What to do | Every record that follows should be copied exactly. No picture belongs in the copy.

Saved entries |
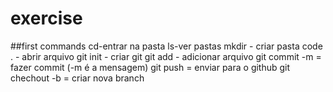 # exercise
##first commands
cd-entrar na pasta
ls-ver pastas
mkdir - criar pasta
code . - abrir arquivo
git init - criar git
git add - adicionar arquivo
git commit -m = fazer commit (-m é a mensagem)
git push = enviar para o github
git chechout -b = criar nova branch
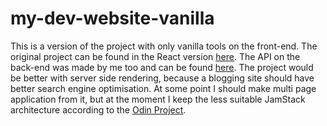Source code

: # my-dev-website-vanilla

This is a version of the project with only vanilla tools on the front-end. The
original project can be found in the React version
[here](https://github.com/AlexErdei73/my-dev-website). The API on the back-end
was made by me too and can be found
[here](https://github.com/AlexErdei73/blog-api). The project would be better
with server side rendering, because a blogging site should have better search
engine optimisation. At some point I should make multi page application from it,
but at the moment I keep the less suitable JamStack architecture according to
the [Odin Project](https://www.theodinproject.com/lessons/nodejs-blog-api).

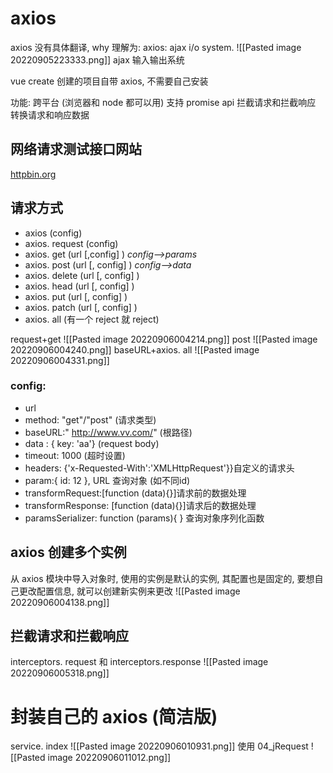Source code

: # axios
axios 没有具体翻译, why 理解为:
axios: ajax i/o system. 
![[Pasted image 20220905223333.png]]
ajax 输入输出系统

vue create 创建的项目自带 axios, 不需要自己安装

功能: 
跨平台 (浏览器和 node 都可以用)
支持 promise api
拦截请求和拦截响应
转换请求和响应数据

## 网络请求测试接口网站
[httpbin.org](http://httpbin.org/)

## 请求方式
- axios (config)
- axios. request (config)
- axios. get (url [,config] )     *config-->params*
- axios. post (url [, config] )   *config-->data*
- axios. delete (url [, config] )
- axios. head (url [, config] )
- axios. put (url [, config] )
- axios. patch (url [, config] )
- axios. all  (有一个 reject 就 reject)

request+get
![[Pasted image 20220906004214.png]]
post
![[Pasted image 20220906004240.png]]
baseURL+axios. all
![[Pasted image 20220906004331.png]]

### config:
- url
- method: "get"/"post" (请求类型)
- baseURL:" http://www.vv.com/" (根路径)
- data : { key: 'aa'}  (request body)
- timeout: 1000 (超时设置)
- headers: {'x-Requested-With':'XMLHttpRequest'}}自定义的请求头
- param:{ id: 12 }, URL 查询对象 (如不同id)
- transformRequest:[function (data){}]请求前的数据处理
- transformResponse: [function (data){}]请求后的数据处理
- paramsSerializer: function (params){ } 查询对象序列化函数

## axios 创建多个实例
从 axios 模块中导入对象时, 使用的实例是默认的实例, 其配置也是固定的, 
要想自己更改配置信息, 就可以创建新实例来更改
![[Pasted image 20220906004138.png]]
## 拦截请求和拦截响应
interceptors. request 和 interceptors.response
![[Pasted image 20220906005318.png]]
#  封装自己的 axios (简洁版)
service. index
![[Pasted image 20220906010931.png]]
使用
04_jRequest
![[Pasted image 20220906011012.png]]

Solution to this task |
 # exercise
##first commands
cd-entrar na pasta
ls-ver pastas
mkdir - criar pasta
code . - abrir arquivo
git init - criar git
git add - adicionar arquivo
git commit -m = fazer commit (-m é a mensagem)
git push = enviar para o github
git chechout -b = criar nova branch
Source code

: # my-dev-website-vanilla

This is a version of the project with only vanilla tools on the front-end. The
original project can be found in the React version
[here](https://github.com/AlexErdei73/my-dev-website). The API on the back-end
was made by me too and can be found
[here](https://github.com/AlexErdei73/blog-api). The project would be better
with server side rendering, because a blogging site should have better search
engine optimisation. At some point I should make multi page application from it,
but at the moment I keep the less suitable JamStack architecture according to
the [Odin Project](https://www.theodinproject.com/lessons/nodejs-blog-api).

Source code

: # axios
axios 没有具体翻译, why 理解为:
axios: ajax i/o system. 
![[Pasted image 20220905223333.png]]
ajax 输入输出系统

vue create 创建的项目自带 axios, 不需要自己安装

功能: 
跨平台 (浏览器和 node 都可以用)
支持 promise api
拦截请求和拦截响应
转换请求和响应数据

## 网络请求测试接口网站
[httpbin.org](http://httpbin.org/)

## 请求方式
- axios (config)
- axios. request (config)
- axios. get (url [,config] )     *config-->params*
- axios. post (url [, config] )   *config-->data*
- axios. delete (url [, config] )
- axios. head (url [, config] )
- axios. put (url [, config] )
- axios. patch (url [, config] )
- axios. all  (有一个 reject 就 reject)

request+get
![[Pasted image 20220906004214.png]]
post
![[Pasted image 20220906004240.png]]
baseURL+axios. all
![[Pasted image 20220906004331.png]]

### config:
- url
- method: "get"/"post" (请求类型)
- baseURL:" http://www.vv.com/" (根路径)
- data : { key: 'aa'}  (request body)
- timeout: 1000 (超时设置)
- headers: {'x-Requested-With':'XMLHttpRequest'}}自定义的请求头
- param:{ id: 12 }, URL 查询对象 (如不同id)
- transformRequest:[function (data){}]请求前的数据处理
- transformResponse: [function (data){}]请求后的数据处理
- paramsSerializer: function (params){ } 查询对象序列化函数

## axios 创建多个实例
从 axios 模块中导入对象时, 使用的实例是默认的实例, 其配置也是固定的, 
要想自己更改配置信息, 就可以创建新实例来更改
![[Pasted image 20220906004138.png]]
## 拦截请求和拦截响应
interceptors. request 和 interceptors.response
![[Pasted image 20220906005318.png]]
#  封装自己的 axios (简洁版)
service. index
![[Pasted image 20220906010931.png]]
使用
04_jRequest
![[Pasted image 20220906011012.png]]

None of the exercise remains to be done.